• What the exercise asks: Look through the data below for the string "Arena", and copy every line where it turns up.

• Data shown:

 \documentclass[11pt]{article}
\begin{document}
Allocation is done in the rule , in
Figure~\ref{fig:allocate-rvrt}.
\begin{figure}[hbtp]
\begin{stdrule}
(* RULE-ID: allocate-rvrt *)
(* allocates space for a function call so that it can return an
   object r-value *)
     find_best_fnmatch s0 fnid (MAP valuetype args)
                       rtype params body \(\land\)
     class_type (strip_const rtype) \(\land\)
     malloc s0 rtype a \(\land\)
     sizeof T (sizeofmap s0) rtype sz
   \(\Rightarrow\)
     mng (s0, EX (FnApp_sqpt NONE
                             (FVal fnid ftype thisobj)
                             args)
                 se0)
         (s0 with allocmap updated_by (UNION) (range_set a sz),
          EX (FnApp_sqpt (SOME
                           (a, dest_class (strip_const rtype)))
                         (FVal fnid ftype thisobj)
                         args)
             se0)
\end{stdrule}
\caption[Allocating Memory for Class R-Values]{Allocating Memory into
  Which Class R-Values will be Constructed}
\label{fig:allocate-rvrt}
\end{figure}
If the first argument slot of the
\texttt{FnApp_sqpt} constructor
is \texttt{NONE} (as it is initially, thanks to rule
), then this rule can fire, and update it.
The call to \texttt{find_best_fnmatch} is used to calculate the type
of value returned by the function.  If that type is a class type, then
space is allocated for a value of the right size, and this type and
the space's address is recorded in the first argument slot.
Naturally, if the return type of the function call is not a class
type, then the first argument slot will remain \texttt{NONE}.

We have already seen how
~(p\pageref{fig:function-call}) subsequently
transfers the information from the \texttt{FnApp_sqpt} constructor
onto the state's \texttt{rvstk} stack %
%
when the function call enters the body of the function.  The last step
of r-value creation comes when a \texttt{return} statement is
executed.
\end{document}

* * *

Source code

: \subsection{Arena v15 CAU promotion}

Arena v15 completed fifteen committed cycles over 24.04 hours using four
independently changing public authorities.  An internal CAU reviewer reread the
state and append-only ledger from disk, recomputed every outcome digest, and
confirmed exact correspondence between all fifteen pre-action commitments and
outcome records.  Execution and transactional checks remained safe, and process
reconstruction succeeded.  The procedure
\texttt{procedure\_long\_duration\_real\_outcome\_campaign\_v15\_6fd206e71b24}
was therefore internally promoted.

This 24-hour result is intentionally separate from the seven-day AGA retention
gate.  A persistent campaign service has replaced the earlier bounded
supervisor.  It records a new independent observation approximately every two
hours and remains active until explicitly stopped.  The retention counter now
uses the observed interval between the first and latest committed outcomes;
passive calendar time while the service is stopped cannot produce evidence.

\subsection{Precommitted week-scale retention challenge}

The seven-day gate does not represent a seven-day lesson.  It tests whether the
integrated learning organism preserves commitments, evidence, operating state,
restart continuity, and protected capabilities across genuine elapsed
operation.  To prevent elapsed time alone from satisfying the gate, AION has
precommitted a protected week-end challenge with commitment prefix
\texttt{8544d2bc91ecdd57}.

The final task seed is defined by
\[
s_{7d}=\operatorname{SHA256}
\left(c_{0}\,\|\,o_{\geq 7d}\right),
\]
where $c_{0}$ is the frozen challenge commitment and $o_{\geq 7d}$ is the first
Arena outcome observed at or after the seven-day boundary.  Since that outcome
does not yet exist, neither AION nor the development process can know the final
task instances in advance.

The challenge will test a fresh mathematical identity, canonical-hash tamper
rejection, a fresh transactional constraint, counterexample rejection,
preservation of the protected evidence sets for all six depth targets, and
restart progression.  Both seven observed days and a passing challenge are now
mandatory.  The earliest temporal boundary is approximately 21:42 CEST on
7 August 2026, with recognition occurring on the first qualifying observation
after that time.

---

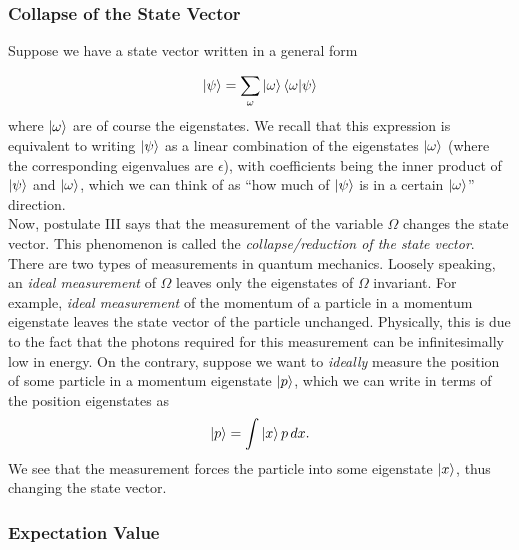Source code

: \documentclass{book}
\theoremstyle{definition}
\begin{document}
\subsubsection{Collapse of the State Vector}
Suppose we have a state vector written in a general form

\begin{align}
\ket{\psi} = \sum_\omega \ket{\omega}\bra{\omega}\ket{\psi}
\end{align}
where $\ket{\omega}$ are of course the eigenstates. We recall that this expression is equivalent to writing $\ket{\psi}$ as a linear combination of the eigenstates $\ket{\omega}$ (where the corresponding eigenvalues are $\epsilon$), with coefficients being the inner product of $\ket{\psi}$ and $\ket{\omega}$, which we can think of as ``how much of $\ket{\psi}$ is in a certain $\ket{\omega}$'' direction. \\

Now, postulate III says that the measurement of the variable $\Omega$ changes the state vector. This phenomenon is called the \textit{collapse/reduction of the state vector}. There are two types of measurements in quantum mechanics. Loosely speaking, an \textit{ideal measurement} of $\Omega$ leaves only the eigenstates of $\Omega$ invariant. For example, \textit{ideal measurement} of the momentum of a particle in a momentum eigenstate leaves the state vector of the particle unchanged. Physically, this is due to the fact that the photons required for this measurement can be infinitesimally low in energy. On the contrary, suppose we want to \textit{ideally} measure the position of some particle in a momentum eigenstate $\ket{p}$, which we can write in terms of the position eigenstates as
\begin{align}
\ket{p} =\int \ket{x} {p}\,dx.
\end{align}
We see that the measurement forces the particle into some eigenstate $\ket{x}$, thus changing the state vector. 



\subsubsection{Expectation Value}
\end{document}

• Answer section:
: \subsection{Arena v15 CAU promotion}
Arena v15 completed fifteen committed cycles over 24.04 hours using four
Arena outcome observed at or after the seven-day boundary.  Since that outcome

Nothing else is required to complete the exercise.